Hold the motherboard over the chassis in the position that you will mount it. Typically all or all but one of the holes in the motherboard align with a standoff spacer installed in the chassis. The motherboard is secured to the chassis by passing a screw through each of the motherboard screw holes and into the matching standoff spacer. The final hole, usually the one nearest the back left corner of the motherboard, may use a slide-in spacer rather than a screw, which makes it easier to line up the motherboard with the other standoff spacers. Most cases have many more mounting holes than are needed to secure any particular motherboard. Visually align the holes actually present in the motherboard with the chassis to determine which subset of the chassis mounting holes will actually be used. If you are building a new system, thread brass standoff spacers into the appropriate chassis mounting holes. If you are replacing a motherboard, spacers may already be mounted in most or all of the necessary locations. Add or relocate spacers as necessary to ensure that each hole in the motherboard has a matching spacer. Don't leave any motherboard mounting holes unused. It's not that the motherboard is likely to go anywhere if you don't use all the screws, but each of those mounting holes provides support for the motherboard at a key location. If you leave one or more of the mounting holes unsupported, the motherboard may crack later when you are pressing hard to seat an expansion card, CPU, or memory module.

When installing a Slot 1 motherboard that uses an old-style retention mechanism that must be installed before the motherboard is mounted in the case, now is the time to install it. Most new-style retention mechanisms can be installed either before or after the motherboard is mounted, and many Slot 1 motherboards come with a folding retention mechanism already installed, which requires only raising the arms to vertical and locking them in place.

After you've installed all necessary standoff spacers, slide the motherboard into position, aligning all holes with their matching spacers. Secure the motherboard using the screws provided with it, or the screws that secured the original motherboard.

Reconnect the cables, including power supply cable(s), ATA cable(s), floppy drive cable, the cables that link the motherboard to front-panel switches and LEDs, and the cables that link the motherboard I/O ports to the back-panel connectors.

Reinstall only the expansion cards needed to test the system (usually just the video card), reconnect any cables that connect to them, and then reconnect the external cables that link the system unit to the monitor, keyboard, mouse, and so on.

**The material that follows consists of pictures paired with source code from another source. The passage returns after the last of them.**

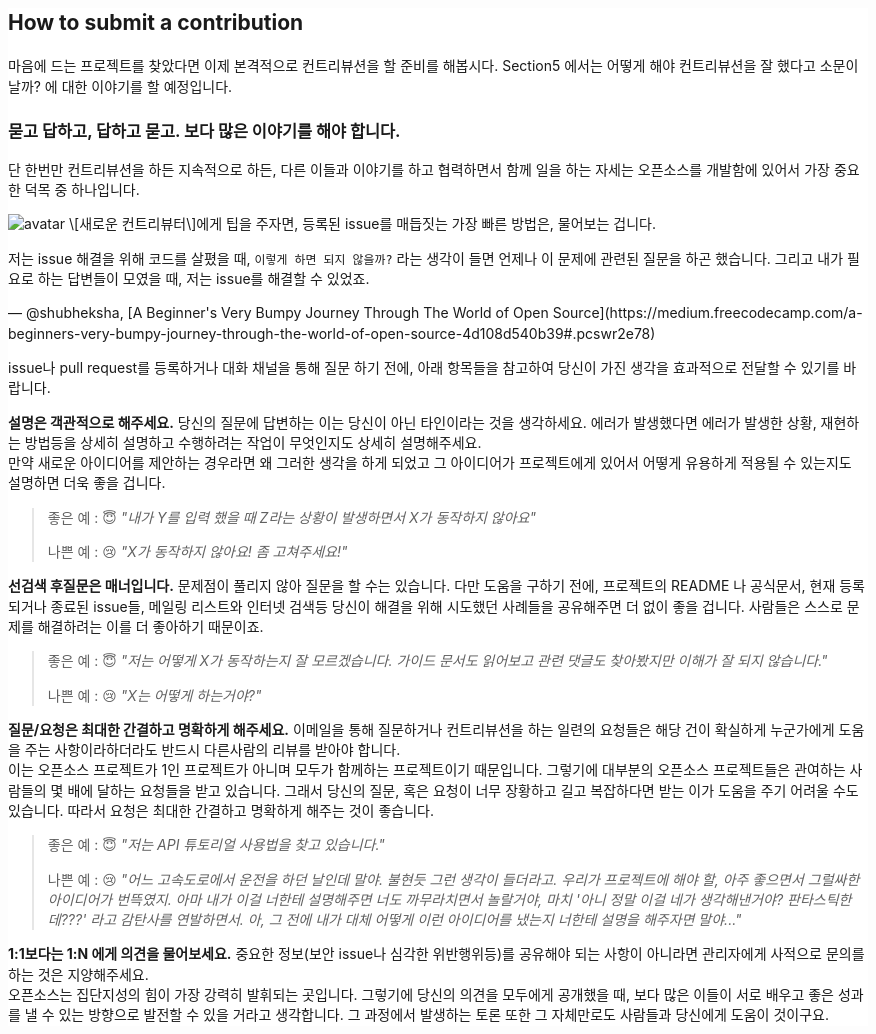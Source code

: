 ## How to submit a contribution

마음에 드는 프로젝트를 찾았다면 이제 본격적으로 컨트리뷰션을 할 준비를 해봅시다. Section5 에서는 어떻게 해야 컨트리뷰션을 잘 했다고 소문이 날까? 에 대한 이야기를 할 예정입니다.


### 묻고 답하고, 답하고 묻고. 보다 많은 이야기를 해야 합니다.

단 한번만 컨트리뷰션을 하든 지속적으로 하든, 다른 이들과 이야기를 하고 협력하면서 함께 일을 하는 자세는 오픈소스를 개발함에 있어서 가장 중요한 덕목 중 하나입니다.

<aside markdown="1" class="pquote">
  <img src="https://avatars2.githubusercontent.com/u/7693422?v=3&s=460" class="pquote-avatar" alt="avatar">
  \[새로운 컨트리뷰터\]에게 팁을 주자면, 등록된 issue를 매듭짓는 가장 빠른 방법은, 물어보는 겁니다.

  저는 issue 해결을 위해 코드를 살폈을 때, `이렇게 하면 되지 않을까?` 라는 생각이 들면 언제나 이 문제에 관련된 질문을 하곤 했습니다. 그리고 내가 필요로 하는 답변들이 모였을 때, 저는 issue를 해결할 수 있었죠.

  <p markdown="1" class="pquote-credit">
— @shubheksha, [A Beginner's Very Bumpy Journey Through The World of Open Source](https://medium.freecodecamp.com/a-beginners-very-bumpy-journey-through-the-world-of-open-source-4d108d540b39#.pcswr2e78)
  </p>
</aside>

issue나 pull request를 등록하거나 대화 채널을 통해 질문 하기 전에, 아래 항목들을 참고하여 당신이 가진 생각을 효과적으로 전달할 수 있기를 바랍니다.

**설명은 객관적으로 해주세요.** 당신의 질문에 답변하는 이는 당신이 아닌 타인이라는 것을 생각하세요. 에러가 발생했다면 에러가 발생한 상황, 재현하는 방법등을 상세히 설명하고 수행하려는 작업이 무엇인지도 상세히 설명해주세요. </br>
만약 새로운 아이디어를 제안하는 경우라면 왜 그러한 생각을 하게 되었고 그 아이디어가 프로젝트에게 있어서 어떻게 유용하게 적용될 수 있는지도 설명하면 더욱 좋을 겁니다.

> 좋은 예 : 😇 _"내가 Y를 입력 했을 때 Z라는 상황이 발생하면서 X가 동작하지 않아요"_
>
> 나쁜 예 : 😢 _"X가 동작하지 않아요! 좀 고쳐주세요!"_

**선검색 후질문은 매너입니다.** 문제점이 풀리지 않아 질문을 할 수는 있습니다. 다만 도움을 구하기 전에, 프로젝트의 README 나 공식문서, 현재 등록되거나 종료된 issue들, 메일링 리스트와 인터넷 검색등 당신이 해결을 위해 시도했던 사례들을 공유해주면 더 없이 좋을 겁니다. 사람들은 스스로 문제를 해결하려는 이를 더 좋아하기 때문이죠.

> 좋은 예 : 😇 _"저는 어떻게 X가 동작하는지 잘 모르겠습니다. 가이드 문서도 읽어보고 관련 댓글도 찾아봤지만 이해가 잘 되지 않습니다."_
>
> 나쁜 예 : 😢 _"X는 어떻게 하는거야?"_

**질문/요청은 최대한 간결하고 명확하게 해주세요.** 이메일을 통해 질문하거나 컨트리뷰션을 하는 일련의 요청들은 해당 건이 확실하게 누군가에게 도움을 주는 사항이라하더라도 반드시 다른사람의 리뷰를 받아야 합니다. </br>
이는 오픈소스 프로젝트가 1인 프로젝트가 아니며 모두가 함께하는 프로젝트이기 때문입니다. 그렇기에 대부분의 오픈소스 프로젝트들은 관여하는 사람들의 몇 배에 달하는 요청들을 받고 있습니다. 그래서 당신의 질문, 혹은 요청이 너무 장황하고 길고 복잡하다면 받는 이가 도움을 주기 어려울 수도 있습니다. 따라서 요청은 최대한 간결하고 명확하게 해주는 것이 좋습니다.


> 좋은 예 : 😇 _"저는 API 튜토리얼 사용법을 찾고 있습니다."_
>
> 나쁜 예 : 😢 _"어느 고속도로에서 운전을 하던 날인데 말야. 불현듯 그런 생각이 들더라고. 우리가 프로젝트에 해야 할, 아주 좋으면서 그럴싸한 아이디어가 번뜩였지. 아마 내가 이걸 너한테 설명해주면 너도 까무라치면서 놀랄거야, 마치 '아니 정말 이걸 네가 생각해낸거야? 판타스틱한데???' 라고 감탄사를 연발하면서. 아, 그 전에 내가 대체 어떻게 이런 아이디어를 냈는지 너한테 설명을 해주자면 말야..."_


**1:1보다는 1:N 에게 의견을 물어보세요.** 중요한 정보(보안 issue나 심각한 위반행위등)를 공유해야 되는 사항이 아니라면 관리자에게 사적으로 문의를 하는 것은 지양해주세요.</br>
오픈소스는 집단지성의 힘이 가장 강력히 발휘되는 곳입니다. 그렇기에 당신의 의견을 모두에게 공개했을 때, 보다 많은 이들이 서로 배우고 좋은 성과를 낼 수 있는 방향으로 발전할 수 있을 거라고 생각합니다. 그 과정에서 발생하는 토론 또한 그 자체만로도 사람들과 당신에게 도움이 것이구요.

Verify that everything that needs to be connected is connected, that everything is connected to the right thing, and that you haven't left any tools where they might short something out.

Time for the smoke test. Turn on the monitor and then turn on power to the system unit. The BIOS boot screen should appear on your monitor. If no video appears, or if you hear a beep sequence other than the normal single startup beep, you have something misconfigured. Turn off the power immediately (or just pull the power cord) and recheck all connections and settings you've made.

Once you're satisfied that the system is working properly, shut it down, remove power from it, reinstall any additional expansion cards, and restart the system.

When the system begins a normal boot sequence, press whatever key the BIOS boot screen prompts you to press to enter CMOS Setup. If you have jumpered the motherboard in configuration mode, special CMOS Setup options (e.g., setting CPU speed or voltages) may be available now that will no longer be available once you rejumper the motherboard for normal operation. Configure and save the CMOS Setup options, and then turn off power to the system.

If necessary, rejumper the motherboard for normal operation and then restart the system. Verify proper system operation, particularly that the system recognizes the hard drive(s) you have installed. Once you are sure that the system is working as expected, shut it down, reinstall the case cover, restart the system, and begin installing your operating system and applications.